А иногда мне слышится собственный голос, и до того он красноречив и сладкозвучен. Вот совсем недавно я говорил так с тобой, Габриэла, за тем столом в Канове, напротив Донати, на Пьяцца-дель-Пополо.
12
Общий стол (фр.).
Габриэла: когда смотришь на копну ее черных волос, появляется ощущение тяжести, но оно становится еще сильнее, когда видишь ее глаза. Глаза у нее большие, а когда она поднимает их и смотрит на тебя, то они делаются непереносимо большими. В ее низком голосе — печальный вздох первозданности, в нем — смирение. И она ничего не делает. Ничем не занимается в выделенной ей комнате в институте, куда она приехала совершенно не вовремя, когда срок пребывания здесь стипендиатов уже начался.
Вдруг смотрим: два чемодана стоят у дверей чисто прибранной комнаты и рождают догадки. А потом, откуда ни возьмись, сидит эта Габриэла вместе с нами за обеденным столом. Речь ее пряма и проста, безо всяких прикрас; ее быстро охватывает тревога предвкушения, если она слышит заманчивое предложение, ребячливо взволнованная кукла, она прямо-таки дразнит тебя. Но все это быстро проходит, как не бывало. И остаются огромные глаза, которые готовы довериться кому-то со всей безграничностью ожидания. Остается вечный вздох ее низкого голоса. А руки!
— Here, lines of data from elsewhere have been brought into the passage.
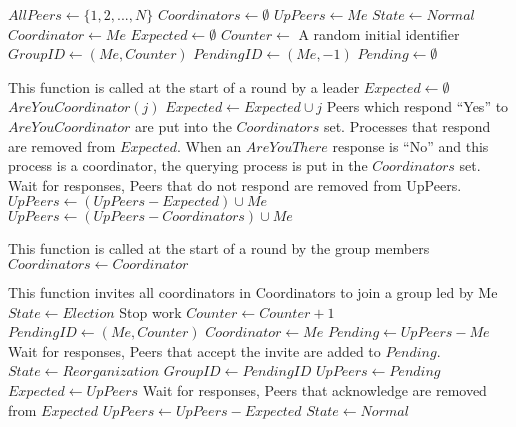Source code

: \begin{algorithmic}[1]
\small
\State $AllPeers \gets \{ 1, 2, ..., N \}$
\State $Coordinators \gets \emptyset$
\State $UpPeers \gets { Me }$
\State $State \gets Normal$
\State $Coordinator \gets Me$
\State $Expected \gets \emptyset$
\State $Counter \gets$ A random initial identifier
\State $GroupID \gets (Me,Counter)$
\State $PendingID \gets (Me, -1)$
\State $Pending \gets \emptyset$

\State

    \State This function is called at the start of a round by a leader
        \Return
    \EndIf
    \State $Expected \gets \emptyset$
        \State $AreYouCoordinator(j)$
        \State $Expected \gets Expected \cup j$
    \EndFor
    \State Peers which respond ``Yes'' to $AreYouCoordinator$ are put into the $Coordinators$ set.
    \State Processes that respond are removed from $Expected$.
    \State When an $AreYouThere$ response is ``No'' and this process is a coordinator, the querying process is put in the $Coordinators$ set.
    \State Wait for responses, Peers that do not respond are removed from UpPeers.
    \State $UpPeers \gets (UpPeers-Expected) \cup {Me}$
    \State $UpPeers \gets (UpPeers-Coordinators) \cup {Me}$
        \Return
    \EndIf
        \State
    \EndIf
\EndFunction

\State

    \State This function is called at the start of a round by the group members
        \Return
    \Else
			\State $Coordinators \gets Coordinator$
        \EndIf
    \EndIf
\EndFunction

\State

    \State This function invites all coordinators in Coordinators to join a group led by Me
    \State $State \gets Election$
    \State Stop work
    \State $Counter \gets Counter+1$
    \State $PendingID \gets (Me,Counter)$
    \State $Coordinator \gets Me$
    \State $Pending \gets UpPeers - {Me}$
    \EndFor
    \State Wait for responses, Peers that accept the invite are added to $Pending$.
    \State $State \gets Reorganization$
	\State $GroupID \gets PendingID$
	\State $UpPeers \gets Pending$
    \EndFor
    \State $Expected \gets UpPeers$
    \State Wait for responses, Peers that acknowledge are removed from $Expected$
    \State $UpPeers \gets UpPeers - Expected$
    \State $State \gets Normal$
\EndFunction


\end{algorithmic}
Узкие кисти, без единой жилочки, без единого мускула.
В основном она сидит у себя в комнате, читает, окна всегда занавешены, спит, плачет, кто его знает, что она там делает еще! Как-то коротает время, и потом оно, вечно истраченное впустую, жалобно вопрошает в ее голосе. Но на нее и упрямство иногда находит, и тогда перед тобой оказывается вспыльчиво-взбалмошная девчонка-подросток.
Она и раньше уже бывала в Риме, она приехала сюда только для того, чтобы как-то уйти от скуки, царящей у нее дома, в провинции, в этой женской вотчине, которую все мужчины покинули, отправившись покорять новые земли, и пути-дороги увели их за океан, увели в гости к самой смерти. А на разных этажах родного дома оставались они: согбенная от вечного ожидания матушка («Сколько уж месяцев сыночек-то не пишет?»), старшая сестра, обуреваемая жаждой деятельности («Подожди, еще вот это сделаю, это у меня на сегодня запланировано, и поедем куда-нибудь». Куда? «Да я подумала, что неплохо было бы съездить послушать Гармонический оркестр, ну которые играют…»). Что? — Ах, бедная Габриэла, бедные, бедные сестры.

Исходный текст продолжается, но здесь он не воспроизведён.